Sam noticed Maggie’s snow boots and coat were still in the entryway, right where she had set them after school.
Well that was weird.
I quickly searched the entire house, from the bedrooms to the garage. She was definitely not inside. But why would she be outside without her snow gear?
Sam and I yelled up and down the street, but there was no answer. I called a few neighbors, but they had not seen her.
At this point my mind started racing: maybe tess ran out the front door again and maggie chased after her without shoes or a coat and now she is frostbitten and lost searching for our dog in the woods, wait there is now a cul de sac where there used to be woods and who are these new neighbors anyway they drive so damn fast it’s surprising they didn’t run over that porcupine clark saw on the road the other night and omg wildlife are the bears still awake and we’ve been seeing so many moose and it is so dark and she is so little and her coat with reflective tape is just lying on the floor inside…
I am frantically screaming, “MAAAAAAAAAAGGIEEE!!! TESSSSSS!!!” but not sure which direction to run.
After about 20 minutes I called Clark, who was driving home from work. “Maybe we should call the police?” he asked. He could hear the genuine fear in my voice, and he was worried too. We decided he’d keep an eye out on his drive up the hill, and if she wasn’t home by then we would call.
And then, as if in slow motion, Maggie nonchalantly trotted around a corner. She was wearing soaking wet tennis shoes and a thin sweatshirt. The dog was on leash, prancing happily at her side. They were on their way home, completely oblivious of the anxiety they had caused.
Relief: that moment when every ounce of worry instantaneously transforms into anger
I marched her home. She heard me call her dad and the neighbors on the way, so by the time we crossed the threshold she had a pretty good gauge on the severity of the situation. There was no yelling, but there was plenty of crying. Clark pulled into the driveway just as I finished with her. Safety, communication, common sense, good choices… she got it all back to back.

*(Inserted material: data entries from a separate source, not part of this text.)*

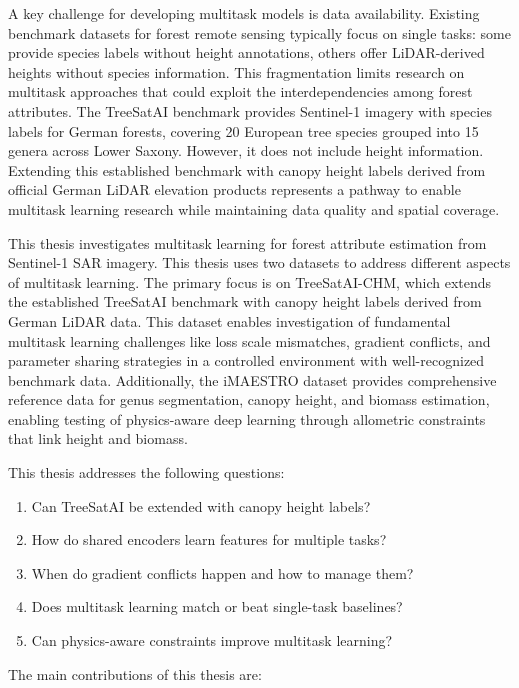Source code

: A key challenge for developing multitask models is data availability. Existing benchmark datasets for forest remote sensing typically focus on single tasks: some provide species labels without height annotations, others offer LiDAR-derived heights without species information. This fragmentation limits research on multitask approaches that could exploit the interdependencies among forest attributes. The TreeSatAI benchmark \cite{ahlswede_treesatai_2023} provides Sentinel-1 imagery with species labels for German forests, covering 20 European tree species grouped into 15 genera across Lower Saxony. However, it does not include height information. Extending this established benchmark with canopy height labels derived from official German LiDAR elevation products represents a pathway to enable multitask learning research while maintaining data quality and spatial coverage.

This thesis investigates multitask learning for forest attribute estimation from Sentinel-1 SAR imagery. This thesis uses two datasets to address different aspects of multitask learning. The primary focus is on TreeSatAI-CHM, which extends the established TreeSatAI benchmark with canopy height labels derived from German LiDAR data. This dataset enables investigation of fundamental multitask learning challenges like loss scale mismatches, gradient conflicts, and parameter sharing strategies in a controlled environment with well-recognized benchmark data. Additionally, the iMAESTRO dataset provides comprehensive reference data for genus segmentation, canopy height, and biomass estimation, enabling testing of physics-aware deep learning through allometric constraints that link height and biomass.

This thesis addresses the following questions:

\begin{enumerate}
    \item Can TreeSatAI be extended with canopy height labels?
    \item How do shared encoders learn features for multiple tasks?
    \item When do gradient conflicts happen and how to manage them?
    \item Does multitask learning match or beat single-task baselines?
    \item Can physics-aware constraints improve multitask learning?
\end{enumerate}

The main contributions of this thesis are:

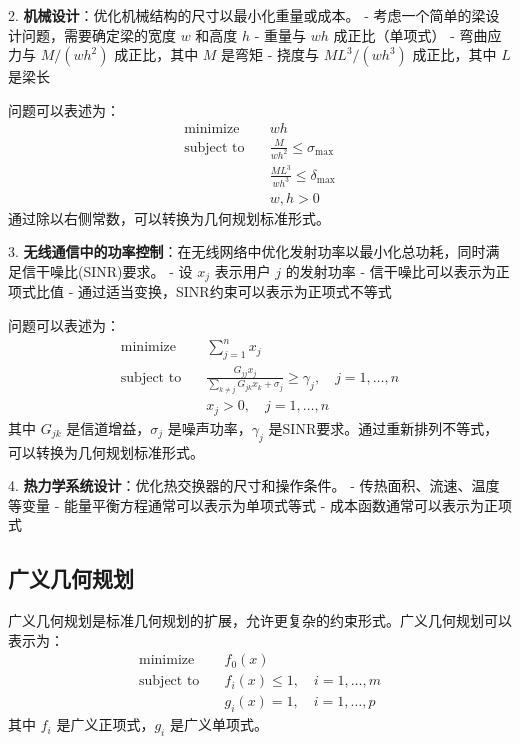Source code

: \documentclass[12pt,a4paper]{book}
\begin{document}
2. \textbf{机械设计}：优化机械结构的尺寸以最小化重量或成本。
   - 考虑一个简单的梁设计问题，需要确定梁的宽度 $w$ 和高度 $h$
   - 重量与 $wh$ 成正比（单项式）
   - 弯曲应力与 $M/(wh^2)$ 成正比，其中 $M$ 是弯矩
   - 挠度与 $ML^3/(wh^3)$ 成正比，其中 $L$ 是梁长

   问题可以表述为：
   $$
   \begin{aligned}
   \text{minimize} \quad & wh \\
   \text{subject to} \quad & \frac{M}{wh^2} \leq \sigma_{\text{max}} \\
   & \frac{ML^3}{wh^3} \leq \delta_{\text{max}} \\
   & w, h > 0
   \end{aligned}
   $$
   通过除以右侧常数，可以转换为几何规划标准形式。

3. \textbf{无线通信中的功率控制}：在无线网络中优化发射功率以最小化总功耗，同时满足信干噪比(SINR)要求。
   - 设 $x_j$ 表示用户 $j$ 的发射功率
   - 信干噪比可以表示为正项式比值
   - 通过适当变换，SINR约束可以表示为正项式不等式

   问题可以表述为：
   $$
   \begin{aligned}
   \text{minimize} \quad & \sum_{j=1}^n x_j \\
   \text{subject to} \quad & \frac{G_{jj}x_j}{\sum_{k \neq j} G_{jk}x_k + \sigma_j} \geq \gamma_j, \quad j = 1, \dots, n \\
   & x_j > 0, \quad j = 1, \dots, n
   \end{aligned}
   $$
   其中 $G_{jk}$ 是信道增益，$\sigma_j$ 是噪声功率，$\gamma_j$ 是SINR要求。通过重新排列不等式，可以转换为几何规划标准形式。

4. \textbf{热力学系统设计}：优化热交换器的尺寸和操作条件。
   - 传热面积、流速、温度等变量
   - 能量平衡方程通常可以表示为单项式等式
   - 成本函数通常可以表示为正项式

\subsection{广义几何规划}

广义几何规划是标准几何规划的扩展，允许更复杂的约束形式。广义几何规划可以表示为：
$$
\begin{aligned}
\text{minimize} \quad & f_0(x) \\
\text{subject to} \quad & f_i(x) \leq 1, \quad i = 1, \dots, m \\
& g_i(x) = 1, \quad i = 1, \dots, p
\end{aligned}
$$
其中 $f_i$ 是广义正项式，$g_i$ 是广义单项式。
\end{document}
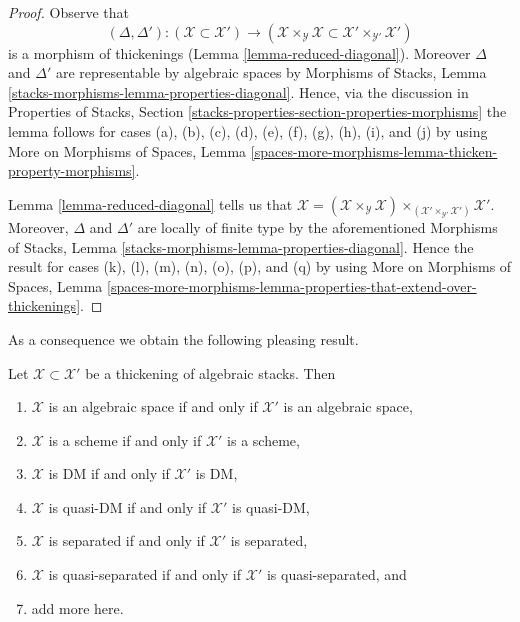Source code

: \begin{proof}
Observe that
$$
(\Delta, \Delta') :
(\mathcal{X} \subset \mathcal{X}')
\longrightarrow
(\mathcal{X} \times_\mathcal{Y} \mathcal{X} \subset
\mathcal{X}' \times_{\mathcal{Y}'} \mathcal{X}')
$$
is a morphism of thickenings (Lemma \ref{lemma-reduced-diagonal}).
Moreover $\Delta$ and $\Delta'$ are
representable by algebraic spaces by
Morphisms of Stacks, Lemma \ref{stacks-morphisms-lemma-properties-diagonal}.
Hence, via the discussion in
Properties of Stacks, Section
\ref{stacks-properties-section-properties-morphisms}
the lemma follows for cases (a), (b), (c), (d),
(e), (f), (g), (h), (i), and (j) by using
More on Morphisms of Spaces, Lemma
\ref{spaces-more-morphisms-lemma-thicken-property-morphisms}.

\medskip\noindent
Lemma \ref{lemma-reduced-diagonal} tells us that
$\mathcal{X} = (\mathcal{X} \times_\mathcal{Y} \mathcal{X})
\times_{(\mathcal{X}' \times_{\mathcal{Y}'} \mathcal{X}')} \mathcal{X}'$.
Moreover, $\Delta$ and $\Delta'$ are locally of finite type by
the aforementioned
Morphisms of Stacks, Lemma \ref{stacks-morphisms-lemma-properties-diagonal}.
Hence the result for cases (k), (l), (m), (n), (o), (p), and (q) by using
More on Morphisms of Spaces, Lemma
\ref{spaces-more-morphisms-lemma-properties-that-extend-over-thickenings}.
\end{proof}

\noindent
As a consequence we obtain the following pleasing result.

\begin{lemma}
\label{lemma-thickening-properties}
\begin{reference}
\cite[Theorem 2.2.5]{Conrad-moduli}
\end{reference}
Let $\mathcal{X} \subset \mathcal{X}'$ be a thickening of algebraic
stacks. Then
\begin{enumerate}
\item $\mathcal{X}$ is an algebraic space if and only if $\mathcal{X}'$
is an algebraic space,
\item $\mathcal{X}$ is a scheme if and only if $\mathcal{X}'$ is a scheme,
\item $\mathcal{X}$ is DM if and only if $\mathcal{X}'$ is DM,
\item $\mathcal{X}$ is quasi-DM if and only if $\mathcal{X}'$ is quasi-DM,
\item $\mathcal{X}$ is separated if and only if $\mathcal{X}'$ is separated,
\item $\mathcal{X}$ is quasi-separated if and only if $\mathcal{X}'$ is
quasi-separated, and
\item add more here.
\end{enumerate}
\end{lemma}

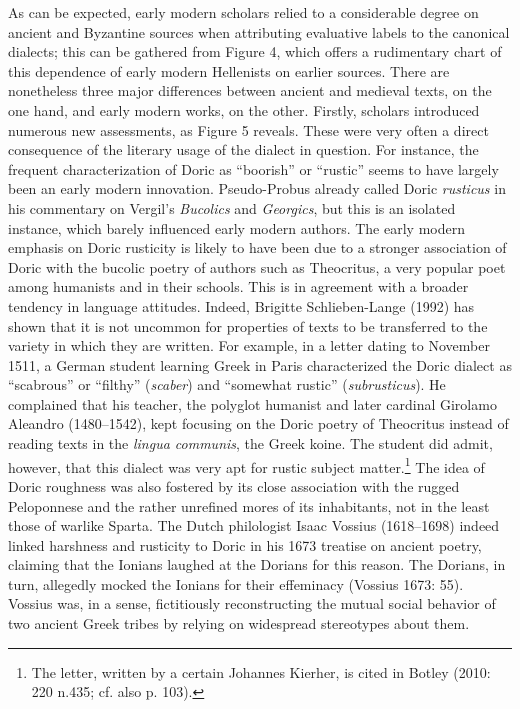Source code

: \begin{styleStandard}
As can be expected, early modern scholars relied to a considerable degree on ancient and Byzantine sources when attributing evaluative labels to the canonical dialects; this can be gathered from Figure 4, which offers a rudimentary chart of this dependence of early modern Hellenists on earlier sources. There are nonetheless three major differences between ancient and medieval texts, on the one hand, and early modern works, on the other. Firstly, scholars introduced numerous new assessments, as Figure 5 reveals. These were very often a direct consequence of the literary usage of the dialect in question. For instance, the frequent characterization of Doric as “boorish” or “rustic” seems to have largely been an early modern innovation. Pseudo-Probus already called Doric \textit{rusticus} in his commentary on Vergil’s \textit{Bucolics} and \textit{Georgics}, but this is an isolated instance, which barely influenced early modern authors. The early modern emphasis on Doric rusticity is likely to have been due to a stronger association of Doric with the bucolic poetry of authors such as Theocritus, a very popular poet among humanists and in their schools. This is in agreement with a broader tendency in language attitudes. Indeed, Brigitte Schlieben-Lange (1992) has shown that it is not uncommon for properties of texts to be transferred to the variety in which they are written. For example, in a letter dating to November 1511, a German student learning Greek in Paris characterized the Doric dialect as “scabrous” or “filthy” (\textit{scaber}) and “somewhat rustic” (\textit{subrusticus}). He complained that his teacher, the polyglot humanist and later cardinal Girolamo Aleandro (1480–1542), kept focusing on the Doric poetry of Theocritus instead of reading texts in the \textit{lingua communis}, the Greek koine. The student did admit, however, that this dialect was very apt for rustic subject matter.\footnote{ The letter, written by a certain Johannes Kierher, is cited in Botley (2010: 220 n.435; cf. also p. 103).} The idea of Doric roughness was also fostered by its close association with the rugged Peloponnese and the rather unrefined mores of its inhabitants, not in the least those of warlike Sparta. The Dutch philologist Isaac Vossius (1618–1698) indeed linked harshness and rusticity to Doric in his 1673 treatise on ancient poetry, claiming that the Ionians laughed at the Dorians for this reason. The Dorians, in turn, allegedly mocked the Ionians for their effeminacy (Vossius 1673: 55). Vossius was, in a sense, fictitiously reconstructing the mutual social behavior of two ancient Greek tribes by relying on widespread stereotypes about them.
\end{styleStandard}

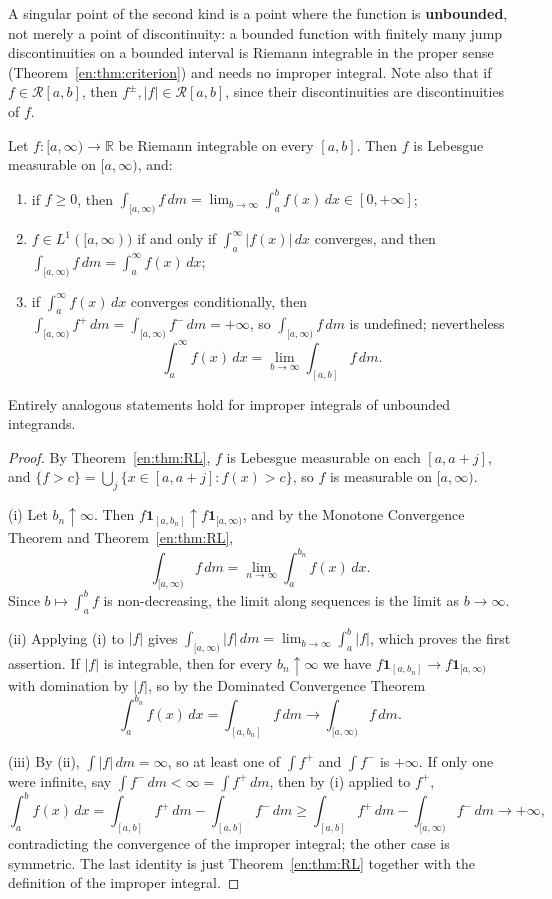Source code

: \documentclass[11pt]{article}
\makeatletter
\newcommand{\envlabel}[1]{\protected@edef\@currentlabel{\themathenv}\label{#1}}
\makeatother
\begin{document}
A singular point of the second kind is a point where the function is \textbf{unbounded}, not merely a point of discontinuity: a bounded function with finitely many jump discontinuities on a bounded interval is Riemann integrable in the proper sense (Theorem~\ref{en:thm:criterion}) and needs no improper integral. Note also that if $f\in\mathcal{R}[a,b]$, then $f^{\pm},|f|\in\mathcal{R}[a,b]$, since their discontinuities are discontinuities of $f$.

\begin{theorem}\envlabel{en:thm:improper}
Let $f:[a,\infty)\to\mathbb{R}$ be Riemann integrable on every $[a,b]$. Then $f$ is Lebesgue measurable on $[a,\infty)$, and:
\begin{enumerate}
  \item if $f\geq0$, then $\displaystyle\int_{[a,\infty)}f\,dm=\lim_{b\to\infty}\int_{a}^{b}f(x)\,dx\in[0,+\infty]$;
  \item $f\in L^{1}([a,\infty))$ if and only if $\int_{a}^{\infty}|f(x)|\,dx$ converges, and then $\displaystyle\int_{[a,\infty)}f\,dm=\int_{a}^{\infty}f(x)\,dx$;
  \item if $\int_{a}^{\infty}f(x)\,dx$ converges conditionally, then $\int_{[a,\infty)}f^{+}\,dm=\int_{[a,\infty)}f^{-}\,dm=+\infty$, so $\int_{[a,\infty)}f\,dm$ is undefined; nevertheless
  \[
  \int_{a}^{\infty}f(x)\,dx=\lim_{b\to\infty}\int_{[a,b]}f\,dm.
  \]
\end{enumerate}
Entirely analogous statements hold for improper integrals of unbounded integrands.
\end{theorem}

\begin{proof}
By Theorem~\ref{en:thm:RL}, $f$ is Lebesgue measurable on each $[a,a+j]$, and $\{f>c\}=\bigcup_{j}\{x\in[a,a+j]:f(x)>c\}$, so $f$ is measurable on $[a,\infty)$.

(i) Let $b_{n}\uparrow\infty$. Then $f\mathbf{1}_{[a,b_{n}]}\uparrow f\mathbf{1}_{[a,\infty)}$, and by the Monotone Convergence Theorem and Theorem~\ref{en:thm:RL},
\[
\int_{[a,\infty)}f\,dm=\lim_{n\to\infty}\int_{a}^{b_{n}}f(x)\,dx.
\]
Since $b\mapsto\int_{a}^{b}f$ is non-decreasing, the limit along sequences is the limit as $b\to\infty$.

(ii) Applying (i) to $|f|$ gives $\int_{[a,\infty)}|f|\,dm=\lim_{b\to\infty}\int_{a}^{b}|f|$, which proves the first assertion. If $|f|$ is integrable, then for every $b_{n}\uparrow\infty$ we have $f\mathbf{1}_{[a,b_{n}]}\to f\mathbf{1}_{[a,\infty)}$ with domination by $|f|$, so by the Dominated Convergence Theorem
\[
\int_{a}^{b_{n}}f(x)\,dx=\int_{[a,b_{n}]}f\,dm\to\int_{[a,\infty)}f\,dm.
\]

(iii) By (ii), $\int|f|\,dm=\infty$, so at least one of $\int f^{+}$ and $\int f^{-}$ is $+\infty$. If only one were infinite, say $\int f^{-}\,dm<\infty=\int f^{+}\,dm$, then by (i) applied to $f^{+}$,
\[
\int_{a}^{b}f(x)\,dx=\int_{[a,b]}f^{+}\,dm-\int_{[a,b]}f^{-}\,dm\geq\int_{[a,b]}f^{+}\,dm-\int_{[a,\infty)}f^{-}\,dm\to+\infty,
\]
contradicting the convergence of the improper integral; the other case is symmetric. The last identity is just Theorem~\ref{en:thm:RL} together with the definition of the improper integral.
\end{proof}
\end{document}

How ironic that a mere five days ago I wrote a post about the “simple times” of Halloween and how “being a few blocks from us felt like all the freedom in the world” to the kids. As if that was sweet?
I’d like to make a disclaimer: being a few blocks away is simply too much freedom if the child is alone, in the dark, on icy roads, in freezing temperatures without winter clothing, roaming areas that are frequently shared with wild animals, or nine years old. Double that if the parent doesn’t even know she is gone! Triple that if all of the above!
How lucky we are when life gives us the opportunity to learn big lessons without serious consequences. We got a happy ending tonight, and I’m so, so grateful.